One of the explanations of our individual-ism is that it’s a cognitive short cut, enabling us to make swifter decisions about people and causation without a long-winded, time-consuming analysis of the wider world. The world’s perception of Jeff Skilling, the now incarcerated, ex-CEO of Enron, is typical of this judgemental process. At the beginning of 2001, he was lauded in one business magazine as one of the most entrepreneurial CEO’s in the world, but, only a few months later, Enron collapsed and Skilling’s reputation had moved from ‘hero to zero’. Yet the lead attorney working for Enron’s shareholders declared that the Enron disaster was not about one man’s single-minded crookedness, but the result of ‘synergistic corruption’. He stands apart as a person who sidestepped the simplistic views of the Fundamental Attribution Error, adopting a system wide view. More recently, amidst the celebration and the rubble of the UK election this year, there is a discernible trend amidst all parties to attribute the glory or the gore to specific individuals rather than to engage in a more thoughtful debate about the inscrutable machinations of the broader political system.

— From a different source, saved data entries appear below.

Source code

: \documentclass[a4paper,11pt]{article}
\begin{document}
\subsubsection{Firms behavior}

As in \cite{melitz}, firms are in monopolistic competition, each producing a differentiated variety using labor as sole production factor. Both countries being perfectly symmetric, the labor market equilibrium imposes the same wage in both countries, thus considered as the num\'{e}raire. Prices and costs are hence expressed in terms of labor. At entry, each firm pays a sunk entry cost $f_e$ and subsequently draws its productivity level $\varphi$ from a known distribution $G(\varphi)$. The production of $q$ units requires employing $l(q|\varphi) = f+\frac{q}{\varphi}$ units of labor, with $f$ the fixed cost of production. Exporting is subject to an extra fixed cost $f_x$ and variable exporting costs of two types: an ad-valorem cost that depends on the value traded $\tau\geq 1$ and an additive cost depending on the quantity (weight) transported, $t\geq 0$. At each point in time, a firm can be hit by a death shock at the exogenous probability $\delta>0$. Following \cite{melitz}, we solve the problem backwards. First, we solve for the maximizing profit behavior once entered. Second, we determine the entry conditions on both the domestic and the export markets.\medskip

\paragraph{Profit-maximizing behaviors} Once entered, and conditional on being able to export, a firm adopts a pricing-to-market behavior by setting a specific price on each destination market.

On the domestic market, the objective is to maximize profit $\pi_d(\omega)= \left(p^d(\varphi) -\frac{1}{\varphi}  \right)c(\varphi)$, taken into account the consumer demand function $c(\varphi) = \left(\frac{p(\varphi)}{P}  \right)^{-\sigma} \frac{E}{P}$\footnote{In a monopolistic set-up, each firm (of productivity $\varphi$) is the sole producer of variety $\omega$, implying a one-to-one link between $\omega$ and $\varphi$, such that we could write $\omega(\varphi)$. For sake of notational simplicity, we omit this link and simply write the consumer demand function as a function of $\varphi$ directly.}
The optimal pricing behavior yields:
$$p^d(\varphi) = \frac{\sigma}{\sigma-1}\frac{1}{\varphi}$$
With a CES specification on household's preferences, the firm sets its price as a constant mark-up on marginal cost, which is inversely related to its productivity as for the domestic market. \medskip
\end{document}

There is another side to this perceptual bias that we had never considered before reading Gladwell’s review; a darker aspect more troubling than precipitously apportioning superpower, moral bankruptcy or just poor presentational skills to another human being. Those judgements are often, as Hofstadter describes, ‘projections’ of our own characters – the elements we love or the bits we loathe. So when we attribute some incredible success to pure individual effort, it’s almost as if we say to ourselves ‘I can do that’. Conversely, when we witness some form of failing, our inner voice seems to say, ‘I would never do that….’. The Fundamental Attribution Error doesn’t just skew our view about other people; it can create a lopsided notion about our own personality and capability…
So where does all this leave us? It seems to us that when judging leaders, we need to think harder, more broadly – not just about our evidence, not only about the wider system beyond the individual – but, even more importantly, about what our judgements tell us about ourselves.
Perhaps in that process of self-reflection is the real source of leadership.